Elon Musk is a serial entrepreneur. 

He is in charge of several companies at the same time. 

He is involved in The Boring Company, known for its tunnels, and in the company specializing in artificial intelligence Neuralink. He revived the dream of humans living on Mars in the near future with his aerospace company SpaceX, one of whose products has become very popular. This is Starlink, the satellite internet access service, which has become the unique communication system of the Ukrainian armed forces on the front line in the war against Russia. 

Musk has also just acquired Twitter  (TWTR) , the social network he considers the de facto Town Square of our time, for $44 billion. This platform has kept him busy for several weeks. 

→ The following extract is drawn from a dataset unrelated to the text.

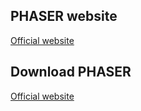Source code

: ## PHASER website
<a href="https://phaser.io/">Official website</a>

## Download PHASER
<a href="https://phaser.io/download">Official website</a>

The billionaire wants to use it to create a Super App offering multiple varied services such as ordering a car, shopping, buying a plane ticket, etc. But if the influence of Twitter is undeniable in the public debate, the firm is struggling to generate revenue and profits. 

Twitter Is the New Darling

Musk has therefore been working for a few days to find new sources of income. He took controversial measures such as eliminating half of the group’s workforce and increasing the price of Blue, the service subscription by including the option to authenticate an account. 

Musk is also currently trying to retain advertisers who are suspending their ads on the platform because they fear it will become a venue for hateful, racist and anti-Semitic speech. These fears are due to the fact that Musk defines himself as a “free speech absolutist.” In other words, he feels that everything should be said as long as the law is not violated.

So he only has it for Twitter, to the point of making people forget that Musk’s real baby is Tesla. The electric vehicle manufacturer is the first pawn with which Musk established himself as a visionary. 

The Technoking — his title at Tesla —  has pushed the automotive industry away from polluting vehicles in favor of clean vehicles and autonomous technologies that are turning the car into a living room on four wheels.

But Twitter’s attention has raised concerns that CEO Musk is focusing less time on Tesla at a crucial time for the Austin, Texas-based group. The electric vehicle maker faces stiff competition from Chinese groups and legacy carmakers who have all announced billions of dollars of investment in electric vehicles. 

To maintain its leadership, Tesla has a packed product roadmap. The company is due to start production of its Semi truck on Dec. 1 and mid-2023 the start of production of the long-awaited Cybertruck is scheduled. 

‘I Still Do a Lot of Work’

Since Musk made his $44 billion bid to take over Twitter on April 25, Tesla shares lost 38% of their value to $207.47. The company which started the year with a market value of $1.12 trillion saw it melt by more than $450 billion. Tesla’s market cap is currently at $655.2 billion.

Musk is an important part of Tesla’s success. Investors are convinced that without him, the manufacturer of electric vehicles would not have such an important cachet. They therefore identify Tesla with Musk. It’s the entrepreneur’s wild promises that justify much of the valuation of Tesla, which produced barely a million vehicles in 2021, compared to several million for its rivals. But the latter are stock market dwarfs compared to Tesla.

The billionaire is aware of investors’ fears and has therefore just sent them a message aimed at reassuring them. It all started with a post from a Tesla fan account on Twitter.

“It’s strongly bullish that while Elon is focused on restructuring Twitter, Tesla is executing perfectly without him $tsla,” the Twitter user posted.

Musk was quick to respond: “I still do a lot of work at Tesla! Was at our Palo Alto engineering office until late Thursday night when I had to redeye to NY,” he said.

The message achieved the intended goal of reassuring fans of the premium electric vehicle manufacturer.

“Elon, @elonmusk please send some pictures/tweets about $TSLA next time you at any Gaga Factory. Tesla investors love to hear you bragging & being involved with Tesla. ♥️” said one Twitter user.

“Tesla running w/o Elon is intangible. Whether in foreground or in quiet, he’s working the machine,” added another user.